EXERCISE PROMPT. Show the lines below that contain the string "bool".

[Records excerpted from a collection]
Content starts
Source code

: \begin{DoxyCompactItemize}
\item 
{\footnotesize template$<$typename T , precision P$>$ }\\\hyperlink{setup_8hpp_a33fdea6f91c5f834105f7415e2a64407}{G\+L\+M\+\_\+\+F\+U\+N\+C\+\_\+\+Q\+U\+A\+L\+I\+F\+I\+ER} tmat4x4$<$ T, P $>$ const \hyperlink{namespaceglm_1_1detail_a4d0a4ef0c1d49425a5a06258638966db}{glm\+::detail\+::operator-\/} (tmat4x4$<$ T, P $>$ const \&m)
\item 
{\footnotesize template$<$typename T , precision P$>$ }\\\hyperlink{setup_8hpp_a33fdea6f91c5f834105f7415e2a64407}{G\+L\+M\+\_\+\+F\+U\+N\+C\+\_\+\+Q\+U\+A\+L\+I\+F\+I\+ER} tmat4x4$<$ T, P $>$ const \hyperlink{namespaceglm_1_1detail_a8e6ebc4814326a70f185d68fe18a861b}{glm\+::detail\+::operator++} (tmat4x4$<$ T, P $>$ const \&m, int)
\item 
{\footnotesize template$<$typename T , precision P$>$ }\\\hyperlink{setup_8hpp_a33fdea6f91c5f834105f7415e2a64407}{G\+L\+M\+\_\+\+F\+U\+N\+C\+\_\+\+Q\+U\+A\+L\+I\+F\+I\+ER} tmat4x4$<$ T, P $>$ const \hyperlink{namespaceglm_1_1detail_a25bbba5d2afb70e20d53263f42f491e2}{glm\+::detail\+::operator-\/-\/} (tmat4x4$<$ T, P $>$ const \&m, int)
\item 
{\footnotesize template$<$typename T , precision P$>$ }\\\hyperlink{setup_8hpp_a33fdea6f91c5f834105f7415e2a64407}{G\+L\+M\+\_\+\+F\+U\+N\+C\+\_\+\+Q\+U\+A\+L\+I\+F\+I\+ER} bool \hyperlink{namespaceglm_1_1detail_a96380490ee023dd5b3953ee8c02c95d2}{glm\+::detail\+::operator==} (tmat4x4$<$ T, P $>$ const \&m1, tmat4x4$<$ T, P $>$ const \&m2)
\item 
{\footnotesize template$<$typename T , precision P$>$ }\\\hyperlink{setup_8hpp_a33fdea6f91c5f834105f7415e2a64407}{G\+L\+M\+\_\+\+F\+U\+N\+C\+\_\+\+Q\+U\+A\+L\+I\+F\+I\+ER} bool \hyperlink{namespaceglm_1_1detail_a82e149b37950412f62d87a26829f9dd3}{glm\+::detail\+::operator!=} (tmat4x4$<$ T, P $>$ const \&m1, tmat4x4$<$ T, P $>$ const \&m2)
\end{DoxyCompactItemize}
Content ends
RESPONSE.
{\footnotesize template$<$typename T , precision P$>$ }\\\hyperlink{setup_8hpp_a33fdea6f91c5f834105f7415e2a64407}{G\+L\+M\+\_\+\+F\+U\+N\+C\+\_\+\+Q\+U\+A\+L\+I\+F\+I\+ER} bool \hyperlink{namespaceglm_1_1detail_a96380490ee023dd5b3953ee8c02c95d2}{glm\+::detail\+::operator==} (tmat4x4$<$ T, P $>$ const \&m1, tmat4x4$<$ T, P $>$ const \&m2)
{\footnotesize template$<$typename T , precision P$>$ }\\\hyperlink{setup_8hpp_a33fdea6f91c5f834105f7415e2a64407}{G\+L\+M\+\_\+\+F\+U\+N\+C\+\_\+\+Q\+U\+A\+L\+I\+F\+I\+ER} bool \hyperlink{namespaceglm_1_1detail_a82e149b37950412f62d87a26829f9dd3}{glm\+::detail\+::operator!=} (tmat4x4$<$ T, P $>$ const \&m1, tmat4x4$<$ T, P $>$ const \&m2)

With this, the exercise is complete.